- EXERCISE AIM -
Entries follow. Give back exactly the lines starting at the one containing "La respuesta es" and ending at the one containing "ya lo había", and no other lines.

[Source texts of formatted documents]
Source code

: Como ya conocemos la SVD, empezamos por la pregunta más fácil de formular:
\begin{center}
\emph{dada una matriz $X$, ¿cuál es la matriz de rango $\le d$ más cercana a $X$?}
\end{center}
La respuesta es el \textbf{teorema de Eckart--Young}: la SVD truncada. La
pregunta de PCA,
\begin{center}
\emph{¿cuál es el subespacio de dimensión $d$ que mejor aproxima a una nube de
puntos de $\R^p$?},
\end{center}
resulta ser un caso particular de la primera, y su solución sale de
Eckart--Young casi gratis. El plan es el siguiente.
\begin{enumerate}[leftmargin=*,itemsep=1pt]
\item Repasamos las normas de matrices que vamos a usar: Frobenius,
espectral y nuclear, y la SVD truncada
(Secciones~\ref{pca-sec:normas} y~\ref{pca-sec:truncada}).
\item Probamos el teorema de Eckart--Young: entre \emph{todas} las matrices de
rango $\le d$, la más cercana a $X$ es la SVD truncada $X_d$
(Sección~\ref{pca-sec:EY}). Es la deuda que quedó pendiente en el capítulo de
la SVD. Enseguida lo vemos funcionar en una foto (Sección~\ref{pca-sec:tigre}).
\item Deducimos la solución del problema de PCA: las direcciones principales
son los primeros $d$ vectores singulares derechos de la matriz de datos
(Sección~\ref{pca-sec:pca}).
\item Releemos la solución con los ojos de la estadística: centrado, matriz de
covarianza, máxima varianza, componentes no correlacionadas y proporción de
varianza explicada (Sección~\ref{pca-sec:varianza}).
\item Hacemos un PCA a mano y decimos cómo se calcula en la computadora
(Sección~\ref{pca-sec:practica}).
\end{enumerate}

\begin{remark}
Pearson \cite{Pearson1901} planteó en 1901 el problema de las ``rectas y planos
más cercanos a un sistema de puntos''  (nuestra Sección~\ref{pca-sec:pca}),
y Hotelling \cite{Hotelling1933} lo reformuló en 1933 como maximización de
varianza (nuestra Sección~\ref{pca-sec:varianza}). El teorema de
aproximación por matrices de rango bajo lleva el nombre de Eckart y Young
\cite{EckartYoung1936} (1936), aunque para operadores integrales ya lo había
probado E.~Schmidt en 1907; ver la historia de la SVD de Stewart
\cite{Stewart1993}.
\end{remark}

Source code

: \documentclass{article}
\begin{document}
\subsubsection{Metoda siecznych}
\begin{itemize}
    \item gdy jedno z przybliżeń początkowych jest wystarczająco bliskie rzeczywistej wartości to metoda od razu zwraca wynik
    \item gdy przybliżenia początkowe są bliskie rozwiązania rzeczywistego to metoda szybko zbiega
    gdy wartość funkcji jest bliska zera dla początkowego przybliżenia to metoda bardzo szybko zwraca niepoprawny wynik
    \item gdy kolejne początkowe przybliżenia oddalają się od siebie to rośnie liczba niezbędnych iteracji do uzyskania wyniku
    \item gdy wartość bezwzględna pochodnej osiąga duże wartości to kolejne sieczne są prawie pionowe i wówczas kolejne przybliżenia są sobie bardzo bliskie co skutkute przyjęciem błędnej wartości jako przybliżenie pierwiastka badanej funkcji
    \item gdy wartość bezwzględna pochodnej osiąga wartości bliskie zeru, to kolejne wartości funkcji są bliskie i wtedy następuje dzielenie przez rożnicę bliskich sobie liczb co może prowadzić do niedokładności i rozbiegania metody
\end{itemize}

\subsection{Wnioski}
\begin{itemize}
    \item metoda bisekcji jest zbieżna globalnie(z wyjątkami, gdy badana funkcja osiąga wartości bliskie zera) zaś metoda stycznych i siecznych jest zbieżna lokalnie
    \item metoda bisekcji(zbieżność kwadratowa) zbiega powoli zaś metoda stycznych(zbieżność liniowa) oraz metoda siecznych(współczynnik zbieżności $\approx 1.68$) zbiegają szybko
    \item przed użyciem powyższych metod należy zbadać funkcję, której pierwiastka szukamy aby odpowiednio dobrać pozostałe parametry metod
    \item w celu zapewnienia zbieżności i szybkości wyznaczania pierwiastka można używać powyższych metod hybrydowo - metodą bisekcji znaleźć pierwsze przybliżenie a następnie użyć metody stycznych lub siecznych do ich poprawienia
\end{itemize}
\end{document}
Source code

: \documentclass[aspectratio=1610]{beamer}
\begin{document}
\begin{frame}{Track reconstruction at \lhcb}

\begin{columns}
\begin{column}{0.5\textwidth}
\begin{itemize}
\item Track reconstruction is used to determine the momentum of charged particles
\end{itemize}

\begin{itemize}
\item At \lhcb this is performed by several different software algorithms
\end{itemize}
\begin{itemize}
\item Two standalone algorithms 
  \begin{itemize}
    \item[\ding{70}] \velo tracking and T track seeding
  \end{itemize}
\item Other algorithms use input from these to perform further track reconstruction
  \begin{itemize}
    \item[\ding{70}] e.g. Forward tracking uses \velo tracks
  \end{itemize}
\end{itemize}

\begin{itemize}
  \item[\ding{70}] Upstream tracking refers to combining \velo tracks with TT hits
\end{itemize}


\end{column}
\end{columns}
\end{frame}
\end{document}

- RESULT -
La respuesta es el \textbf{teorema de Eckart--Young}: la SVD truncada. La
pregunta de PCA,
\begin{center}
\emph{¿cuál es el subespacio de dimensión $d$ que mejor aproxima a una nube de
puntos de $\R^p$?},
\end{center}
resulta ser un caso particular de la primera, y su solución sale de
Eckart--Young casi gratis. El plan es el siguiente.
\begin{enumerate}[leftmargin=*,itemsep=1pt]
\item Repasamos las normas de matrices que vamos a usar: Frobenius,
espectral y nuclear, y la SVD truncada
(Secciones~\ref{pca-sec:normas} y~\ref{pca-sec:truncada}).
\item Probamos el teorema de Eckart--Young: entre \emph{todas} las matrices de
rango $\le d$, la más cercana a $X$ es la SVD truncada $X_d$
(Sección~\ref{pca-sec:EY}). Es la deuda que quedó pendiente en el capítulo de
la SVD. Enseguida lo vemos funcionar en una foto (Sección~\ref{pca-sec:tigre}).
\item Deducimos la solución del problema de PCA: las direcciones principales
son los primeros $d$ vectores singulares derechos de la matriz de datos
(Sección~\ref{pca-sec:pca}).
\item Releemos la solución con los ojos de la estadística: centrado, matriz de
covarianza, máxima varianza, componentes no correlacionadas y proporción de
varianza explicada (Sección~\ref{pca-sec:varianza}).
\item Hacemos un PCA a mano y decimos cómo se calcula en la computadora
(Sección~\ref{pca-sec:practica}).
\end{enumerate}

\begin{remark}
Pearson \cite{Pearson1901} planteó en 1901 el problema de las ``rectas y planos
más cercanos a un sistema de puntos''  (nuestra Sección~\ref{pca-sec:pca}),
y Hotelling \cite{Hotelling1933} lo reformuló en 1933 como maximización de
varianza (nuestra Sección~\ref{pca-sec:varianza}). El teorema de
aproximación por matrices de rango bajo lleva el nombre de Eckart y Young
\cite{EckartYoung1936} (1936), aunque para operadores integrales ya lo había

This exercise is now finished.